GERD PATIENTS WITH INEFFECTIVE ESOPHAGEAL MOTILITY: 12-MONTH FOLLOW-UP RESULTS OF LAPAROSCOPIC HIATAL HERNIA REPAIR WITH REFLUXSTOP
Joerg Zehetner*, Ioannis Linas, Ulf Kessler, Yannick Fringeli
Clinic Beau-Site, Bern, Switzerland
Background: A novel surgical anti-reflux technique with RefluxStop is promising to treat patients with gastroesophageal reflux disease (GERD). Ineffective esophageal motility is often concomitant with GERD; it deteriorates the outcome after reflux-surgery and is a major factor taken into account when choosing the operative technique. The aim of this study was to assess safety and feasibility of laparoscopic hiatal hernia repair with RefluxStop in patients with GERD, hiatal hernia and diagnosis of ineffective esophageal motility.
Methods:
A retrospective chart review was performed of 20 patients with GERD and hiatal hernia, diagnosed with ineffective esophageal motility, who consented and underwent hiatal hernia surgery with the RefluxStop implant.

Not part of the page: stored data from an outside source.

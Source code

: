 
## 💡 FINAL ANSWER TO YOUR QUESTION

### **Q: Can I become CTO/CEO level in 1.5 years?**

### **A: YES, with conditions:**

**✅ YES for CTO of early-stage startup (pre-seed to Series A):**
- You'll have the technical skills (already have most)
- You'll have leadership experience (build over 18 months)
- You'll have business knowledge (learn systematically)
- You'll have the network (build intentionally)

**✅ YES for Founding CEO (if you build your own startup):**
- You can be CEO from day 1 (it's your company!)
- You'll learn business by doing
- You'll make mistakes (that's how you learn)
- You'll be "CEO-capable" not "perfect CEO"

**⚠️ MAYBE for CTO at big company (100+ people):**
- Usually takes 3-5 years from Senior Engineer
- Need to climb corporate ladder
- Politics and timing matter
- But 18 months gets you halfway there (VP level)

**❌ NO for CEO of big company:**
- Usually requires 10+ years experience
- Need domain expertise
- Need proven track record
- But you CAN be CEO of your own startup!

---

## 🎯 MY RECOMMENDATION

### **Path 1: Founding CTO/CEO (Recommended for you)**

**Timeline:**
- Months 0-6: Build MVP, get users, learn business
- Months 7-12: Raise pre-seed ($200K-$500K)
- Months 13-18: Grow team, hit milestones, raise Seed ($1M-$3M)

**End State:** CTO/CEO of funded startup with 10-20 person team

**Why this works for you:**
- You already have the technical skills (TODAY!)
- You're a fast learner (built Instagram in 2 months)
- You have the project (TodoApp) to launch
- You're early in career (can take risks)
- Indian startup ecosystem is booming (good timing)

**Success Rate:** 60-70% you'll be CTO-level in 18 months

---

The operative technique and outcomes were evaluated to assess safety and feasibility, hiatal hernia recurrence, dysphagia and patient satisfaction.
Results:
Between June 2020 and November 2022 there were 20 patients, with ineffective esophageal motility at baseline, that underwent laparoscopic hiatal hernia repair with RefluxStop and reached the 12-months follow-up period. All patients had typical symptoms of GERD, like heartburn and regurgitation, and 12 patients (60%) had preoperative dysphagia. Median hiatal hernia size was 4.5 cm (IQR, 3.75 – 5). Median operating time was 59.5 minutes (IQR, 50.25 - 64) with no intra- and postoperative complications related to the implant. One patient required laparotomy due to adhesions and associated bleeding when accessing the abdomen. All patients had postoperative imaging (video fluoroscopy) on postoperative day 1, and then at 3 and 12 months, confirming the correct location of the RefluxStop. No recurrence of hiatal hernia was reported in this cohort. A diagnostic laparoscopy with adhesiolysis was performed in one patient (5%) 11 months after the index operation due to persistent left-sided thoracic pain. Three patients (15%) required postoperatively balloon dilatation due to persistent dysphagia. Mean GERD-HRQL Score (0-75 points) was 40.7 ± 16.0 before surgery, 4.8 ± 8.3 at 6 months, and 5.7 ± 7.7 at 12 months, demonstrating a significant resolution of reflux symptoms (p <0.001). Eighteen patients (90%) were satisfied after 12 months compared to 5 patients (25%) before surgery (p <0.001).
Conclusion:
Despite the ineffective esophageal motility in those GERD patients, laparoscopic hiatal hernia repair with RefluxStop showed excellent outcomes at 3 and 12 months postoperatively, with all patients showing complete resolution or significant improvement of reflux symptoms.